We will probably be judged not by the monuments we build but by those we have destroyed.
NEW YORK TIMES, EDITORIAL (1963)

Singer Tower was once the tallest skyscraper in the world. Over six hundred feet of red brick and steel lavished with pediments, balconies, cartouches, and consoles and capped by a huge mansard roof with decorative lantern—this futuristic gem was completed in 1908 for the famous sewing machine company. Its lobby resembled a cathedral, replete with sixteen exquisite piers of Italian marble, intricately detailed bronze railings, and a vaulted ceiling with glass domes. It boasted its own little generating plant for producing power and heat; special vacuum tubes set into the walls to make office cleanup easy; even a network of pipes made especially for cleaning silk hats. Not a detail was overlooked, right down to a system for distributing ice water—cooled in a basement refrigeration plant—to tenants. Singer Tower was truly a modern building, a structure ahead of its time. Perhaps that is why Ernest Flagg, who designed th tower, believed it to be "as solid and lasting as the Pyramids." 1

Flagg died in 1947. Two decades later, Singer Tower lay in a steaming pile of plaster and dust—courtesy of the Lipsett demolition company. Superintendent Harry Glick, whose crew leveled the tower, laughed when he was reminded by some reporters that back in 1908 Singer Tower held the height record before being overshadowed the following year by the seven-hundred-foot Metropolitan Life Insurance Tower. "History moves fast," Glick remarked. "I've been in demolition work for nearly forty years—on jobs ranging from chicken coops to skyscrapers. My father was a demolition man. He and his partner in the Louis J. Cohen Wrecking Company took down the old riding academy at Fifty-ninth Street and Fifth Avenue to make room for the Savoy-Plaza, and now we've taken down the Savoy-Plaza to make room for General Motors. History moves fast." 2

An inexorable economic logic drove Lipsett's wrecking ball. For all its beauty and elegance, the tower simply did not maximize the value of the site's air rights.
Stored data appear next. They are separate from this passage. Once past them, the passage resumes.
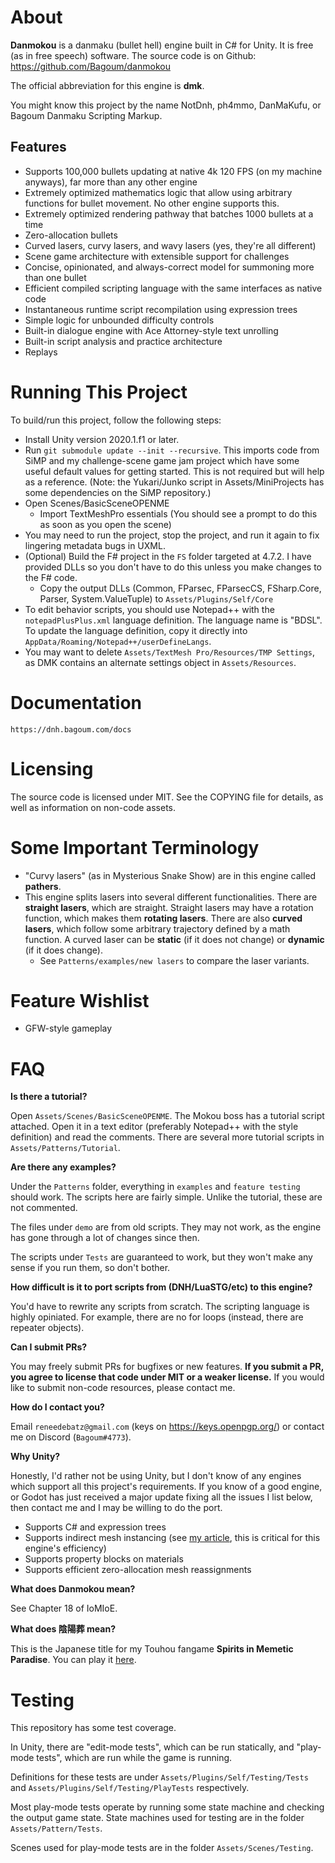 # About

**Danmokou** is a danmaku (bullet hell) engine built in C# for Unity. It is free (as in free speech) software. The source code is on Github: https://github.com/Bagoum/danmokou

The official abbreviation for this engine is **dmk**.

You might know this project by the name NotDnh, ph4mmo, DanMaKufu, or Bagoum Danmaku Scripting Markup.

## Features

- Supports 100,000 bullets updating at native 4k 120 FPS (on my machine anyways), far more than any other engine
- Extremely optimized mathematics logic that allow using arbitrary functions for bullet movement. No other engine supports this.
- Extremely optimized rendering pathway that batches 1000 bullets at a time
- Zero-allocation bullets
- Curved lasers, curvy lasers, and wavy lasers (yes, they're all different)
- Scene game architecture with extensible support for challenges
- Concise, opinionated, and always-correct model for summoning more than one bullet
- Efficient compiled scripting language with the same interfaces as native code
- Instantaneous runtime script recompilation using expression trees
- Simple logic for unbounded difficulty controls
- Built-in dialogue engine with Ace Attorney-style text unrolling
- Built-in script analysis and practice architecture
- Replays

# Running This Project

To build/run this project, follow the following steps:

- Install Unity version 2020.1.f1 or later.
- Run `git submodule update --init --recursive`. This imports code from SiMP and my challenge-scene game jam project which have some useful default values for getting started. This is not required but will help as a reference. (Note: the Yukari/Junko script in Assets/MiniProjects has some dependencies on the SiMP repository.)
- Open Scenes/BasicSceneOPENME
  - Import TextMeshPro essentials (You should see a prompt to do this as soon as you open the scene)
- You may need to run the project, stop the project, and run it again to fix lingering metadata bugs in UXML. 
- (Optional) Build the F# project in the `FS` folder targeted at 4.7.2. I have provided DLLs so you don't have to do this unless you make changes to the F# code.
  - Copy the output DLLs (Common, FParsec, FParsecCS, FSharp.Core, Parser, System.ValueTuple) to `Assets/Plugins/Self/Core`
- To edit behavior scripts, you should use Notepad++ with the `notepadPlusPlus.xml` language definition. The language name is "BDSL". To update the language definition, copy it directly into `AppData/Roaming/Notepad++/userDefineLangs`. 
- You may want to delete `Assets/TextMesh Pro/Resources/TMP Settings`, as DMK contains an alternate settings object in `Assets/Resources`. 

# Documentation

`https://dnh.bagoum.com/docs`

# Licensing

The source code is licensed under MIT. See the COPYING file for details, as well as information on non-code assets.

# Some Important Terminology

- "Curvy lasers" (as in Mysterious Snake Show) are in this engine called **pathers**.
- This engine splits lasers into several different functionalities. There are **straight lasers**, which are straight. Straight lasers may have a rotation function, which makes them **rotating lasers**. There are also **curved lasers**, which follow some arbitrary trajectory defined by a math function. A curved laser can be **static** (if it does not change) or **dynamic** (if it does change).
  - See `Patterns/examples/new lasers` to compare the laser variants.

# Feature Wishlist

- GFW-style gameplay

# FAQ

**Is there a tutorial?**

Open `Assets/Scenes/BasicSceneOPENME`. The Mokou boss has a tutorial script attached. Open it in a text editor (preferably Notepad++ with the style definition) and read the comments. There are several more tutorial scripts in `Assets/Patterns/Tutorial`.

**Are there any examples?**

Under the `Patterns` folder, everything in `examples` and `feature testing` should work. The scripts here are fairly simple. Unlike the tutorial, these are not commented. 

The files under `demo` are from old scripts. They may not work, as the engine has gone through a lot of changes since then. 

The scripts under `Tests` are guaranteed to work, but they won't make any sense if you run them, so don't bother.

**How difficult is it to port scripts from (DNH/LuaSTG/etc) to this engine?**

You'd have to rewrite any scripts from scratch. The scripting language is highly opiniated. For example, there are no for loops (instead, there are repeater objects). 

**Can I submit PRs?**

You may freely submit PRs for bugfixes or new features. **If you submit a PR, you agree to license that code under MIT or a weaker license.** If you would like to submit non-code resources, please contact me.

**How do I contact you?**

Email `reneedebatz@gmail.com` (keys on https://keys.openpgp.org/) or contact me on Discord (`Bagoum#4773`).

**Why Unity?**

Honestly, I'd rather not be using Unity, but I don't know of any engines which support all this project's requirements. If you know of a good engine, or Godot has just received a major update fixing all the issues I list below, then contact me and I may be willing to do the port. 

- Supports C# and expression trees
- Supports indirect mesh instancing (see [my article](https://medium.com/@bagoum/devlog-002-graphics-drawmeshinstancedindirect-a4024e05737f), this is critical for this engine's efficiency)
- Supports property blocks on materials
- Supports efficient zero-allocation mesh reassignments

**What does Danmokou mean?**

See Chapter 18 of IoMIoE. 

**What does 陰陽葬 mean?**

This is the Japanese title for my Touhou fangame **Spirits in Memetic Paradise**. You can play it [here](https://www.bulletforge.org/u/bagoum/p/dong-fang-yin-yang-zang-spirits-in-memetic-paradise).

# Testing

This repository has some test coverage.

In Unity, there are "edit-mode tests", which can be run statically, and "play-mode tests", which are run while the game is running. 

Definitions for these tests are under `Assets/Plugins/Self/Testing/Tests` and `Assets/Plugins/Self/Testing/PlayTests` respectively.

Most play-mode tests operate by running some state machine and checking the output game state. State machines used for testing are in the folder `Assets/Pattern/Tests`. 

Scenes used for play-mode tests are in the folder `Assets/Scenes/Testing`.


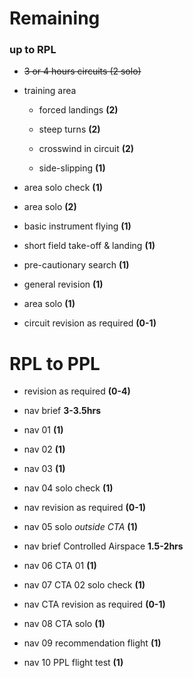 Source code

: # Remaining

### up to RPL

* ~~3 or 4 hours circuits (2 solo)~~

* training area

  * forced landings **(2)**

  * steep turns **(2)**

  * crosswind in circuit **(2)**

  * side-slipping **(1)**

* area solo check **(1)**

* area solo **(2)**

* basic instrument flying **(1)**

* short field take-off & landing **(1)**

* pre-cautionary search **(1)**

* general revision **(1)**

* area solo **(1)**

* circuit revision as required **(0-1)**

# RPL to PPL

* revision as required **(0-4)**

* nav brief **3-3.5hrs**

* nav 01 **(1)**

* nav 02 **(1)**

* nav 03 **(1)**

* nav 04 solo check **(1)**

* nav revision as required **(0-1)**

* nav 05 solo *outside CTA* **(1)**

* nav brief Controlled Airspace **1.5-2hrs**

* nav 06 CTA 01 **(1)**

* nav 07 CTA 02 solo check **(1)**

* nav CTA revision as required **(0-1)**

* nav 08 CTA solo **(1)**

* nav 09 recommendation flight **(1)**

* nav 10 PPL flight test **(1)**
It contained only a little more than four hundred thousand square feet of office space at a time when buildings four or five times that size were going up. Airspace had become a valuable commodity by the twentieth century, and only faint hearts would shy away from bulldozing the past to realize the future. No such hearts existed at U.S. Steel; the company built a fifty-four-story structure with 1.8 million square feet of office space atop Singer Tower's corpse. So eager was the company to capitalize on the new building's economic potential that it secured control over a plot of land south of the site and landscaped it into a plaza; that move earned U.S. Steel a zoning bonus that allowed the plaza's unused air rights to be transferred to the site of the imposing steel behemoth. Today the building looks like the work of a steel company. Finished in 1974, the structure amounts to a monumental advertisement for its product, featuring exposed steel girders evenly stacked one on top of the other. Thus did Singer Tower become the U.S. Steel Building, which became One Liberty Plaza when the company chose not to make its headquarters there. It was evidently more lucrative to stick with its current lease and rent out the new space on lower Broadway. 3 Welcome to New York.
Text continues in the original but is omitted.